Exercise: Repeat every entry word for word, but leave the images out of your copy.

Supplied data:

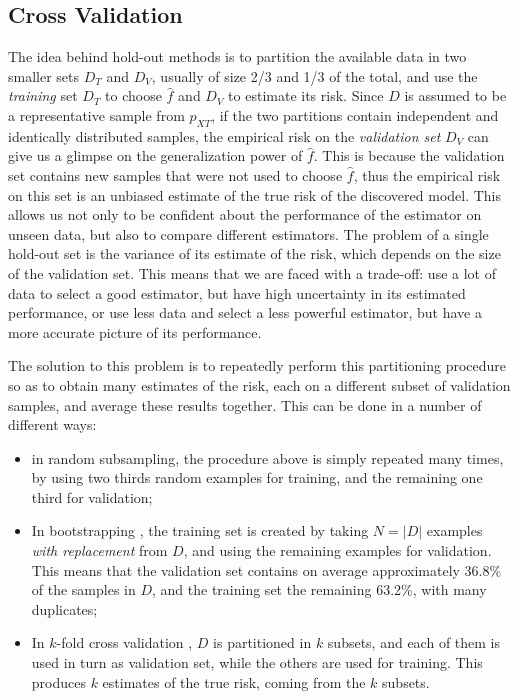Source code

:\documentclass[a4paper,11pt]{kth-mag}
\begin{document}
\subsection{Cross Validation}
\label{sec:cv}
The idea behind hold-out methods is to partition the available data in two smaller sets $D_T$ and $D_V$, usually of size 2/3 and 1/3 of the total, and use the \emph{training} set $D_T$ to choose $\hat{f}$ and $D_V$ to estimate its risk. Since $D$ is assumed to be a representative sample from $p_{XT}$, if the two partitions contain independent and identically distributed samples, the empirical risk on the \emph{validation set} $D_V$ can give us a glimpse on the generalization power of $\hat{f}$. This is because the validation set contains new samples that were not used to choose $\hat{f}$, thus the empirical risk on this set is an unbiased estimate of the true risk of the discovered model. This allows us not only to be confident about the performance of the estimator on unseen data, but also to compare different estimators. The problem of a single hold-out set is the variance of its estimate of the risk, which depends on the size of the validation set. This means that we are faced with a trade-off: use a lot of data to select a good estimator, but have high uncertainty in its estimated performance, or use less data and select a less powerful estimator, but have a more accurate picture of its performance.

The solution to this problem is to repeatedly perform this partitioning procedure so as to obtain many estimates of the risk, each on a different subset of validation samples, and average these results together. This can be done in a number of different ways:

\begin{itemize}
\item in random subsampling, the procedure above is simply repeated many times, by using two thirds random examples for training, and the remaining one third for validation;
\item In bootstrapping \citep{bootstrap}, the training set is created by taking $N=\vert D\vert$ examples \emph{with replacement} from $D$, and using the remaining examples for validation. This means that the validation set contains on average approximately 36.8\% of the samples in $D$, and the training set the remaining 63.2\%, with many duplicates;
\item In $k$-fold cross validation \citep{kfold}, $D$ is partitioned in $k$ subsets, and each of them is used in turn as validation set, while the others are used for training. This produces $k$ estimates of the true risk, coming from the $k$ subsets.
\end{itemize}
\end{document}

Completed task:
Source code

:\documentclass[a4paper,11pt]{kth-mag}
\begin{document}
\subsection{Cross Validation}
\label{sec:cv}
The idea behind hold-out methods is to partition the available data in two smaller sets $D_T$ and $D_V$, usually of size 2/3 and 1/3 of the total, and use the \emph{training} set $D_T$ to choose $\hat{f}$ and $D_V$ to estimate its risk. Since $D$ is assumed to be a representative sample from $p_{XT}$, if the two partitions contain independent and identically distributed samples, the empirical risk on the \emph{validation set} $D_V$ can give us a glimpse on the generalization power of $\hat{f}$. This is because the validation set contains new samples that were not used to choose $\hat{f}$, thus the empirical risk on this set is an unbiased estimate of the true risk of the discovered model. This allows us not only to be confident about the performance of the estimator on unseen data, but also to compare different estimators. The problem of a single hold-out set is the variance of its estimate of the risk, which depends on the size of the validation set. This means that we are faced with a trade-off: use a lot of data to select a good estimator, but have high uncertainty in its estimated performance, or use less data and select a less powerful estimator, but have a more accurate picture of its performance.

The solution to this problem is to repeatedly perform this partitioning procedure so as to obtain many estimates of the risk, each on a different subset of validation samples, and average these results together. This can be done in a number of different ways:

\begin{itemize}
\item in random subsampling, the procedure above is simply repeated many times, by using two thirds random examples for training, and the remaining one third for validation;
\item In bootstrapping \citep{bootstrap}, the training set is created by taking $N=\vert D\vert$ examples \emph{with replacement} from $D$, and using the remaining examples for validation. This means that the validation set contains on average approximately 36.8\% of the samples in $D$, and the training set the remaining 63.2\%, with many duplicates;
\item In $k$-fold cross validation \citep{kfold}, $D$ is partitioned in $k$ subsets, and each of them is used in turn as validation set, while the others are used for training. This produces $k$ estimates of the true risk, coming from the $k$ subsets.
\end{itemize}
\end{document}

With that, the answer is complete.